HOW TO COMPLETE THIS TASK:
Print each entry below precisely as it reads.

EXERCISE DATA:
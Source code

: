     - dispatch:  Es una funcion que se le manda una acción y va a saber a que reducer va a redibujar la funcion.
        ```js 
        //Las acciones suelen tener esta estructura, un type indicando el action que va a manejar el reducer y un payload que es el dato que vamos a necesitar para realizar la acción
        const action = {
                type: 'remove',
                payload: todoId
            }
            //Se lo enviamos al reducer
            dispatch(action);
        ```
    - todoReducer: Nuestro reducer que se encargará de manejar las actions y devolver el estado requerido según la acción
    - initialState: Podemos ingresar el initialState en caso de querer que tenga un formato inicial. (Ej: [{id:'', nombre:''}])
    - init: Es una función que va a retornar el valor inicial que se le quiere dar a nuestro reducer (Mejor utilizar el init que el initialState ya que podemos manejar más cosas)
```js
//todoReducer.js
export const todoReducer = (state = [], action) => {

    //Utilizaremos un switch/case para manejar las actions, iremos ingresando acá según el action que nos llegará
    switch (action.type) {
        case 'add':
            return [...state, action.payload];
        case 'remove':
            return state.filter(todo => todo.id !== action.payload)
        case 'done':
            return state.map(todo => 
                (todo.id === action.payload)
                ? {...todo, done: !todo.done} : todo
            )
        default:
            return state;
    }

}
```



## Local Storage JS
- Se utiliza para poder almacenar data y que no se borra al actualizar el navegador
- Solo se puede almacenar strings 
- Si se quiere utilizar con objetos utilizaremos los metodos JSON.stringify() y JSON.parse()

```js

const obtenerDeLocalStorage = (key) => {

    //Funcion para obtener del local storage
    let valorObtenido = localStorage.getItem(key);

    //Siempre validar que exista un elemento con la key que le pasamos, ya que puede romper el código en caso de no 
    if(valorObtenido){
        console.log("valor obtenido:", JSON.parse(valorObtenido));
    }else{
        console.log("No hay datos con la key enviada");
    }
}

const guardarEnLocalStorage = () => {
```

SOLUTION:
Source code

:     - dispatch:  Es una funcion que se le manda una acción y va a saber a que reducer va a redibujar la funcion.
        ```js 
        //Las acciones suelen tener esta estructura, un type indicando el action que va a manejar el reducer y un payload que es el dato que vamos a necesitar para realizar la acción
        const action = {
                type: 'remove',
                payload: todoId
            }
            //Se lo enviamos al reducer
            dispatch(action);
        ```
    - todoReducer: Nuestro reducer que se encargará de manejar las actions y devolver el estado requerido según la acción
    - initialState: Podemos ingresar el initialState en caso de querer que tenga un formato inicial. (Ej: [{id:'', nombre:''}])
    - init: Es una función que va a retornar el valor inicial que se le quiere dar a nuestro reducer (Mejor utilizar el init que el initialState ya que podemos manejar más cosas)
```js
//todoReducer.js
export const todoReducer = (state = [], action) => {

    //Utilizaremos un switch/case para manejar las actions, iremos ingresando acá según el action que nos llegará
    switch (action.type) {
        case 'add':
            return [...state, action.payload];
        case 'remove':
            return state.filter(todo => todo.id !== action.payload)
        case 'done':
            return state.map(todo => 
                (todo.id === action.payload)
                ? {...todo, done: !todo.done} : todo
            )
        default:
            return state;
    }

}
```



## Local Storage JS
- Se utiliza para poder almacenar data y que no se borra al actualizar el navegador
- Solo se puede almacenar strings 
- Si se quiere utilizar con objetos utilizaremos los metodos JSON.stringify() y JSON.parse()

```js

const obtenerDeLocalStorage = (key) => {

    //Funcion para obtener del local storage
    let valorObtenido = localStorage.getItem(key);

    //Siempre validar que exista un elemento con la key que le pasamos, ya que puede romper el código en caso de no 
    if(valorObtenido){
        console.log("valor obtenido:", JSON.parse(valorObtenido));
    }else{
        console.log("No hay datos con la key enviada");
    }
}

const guardarEnLocalStorage = () => {
```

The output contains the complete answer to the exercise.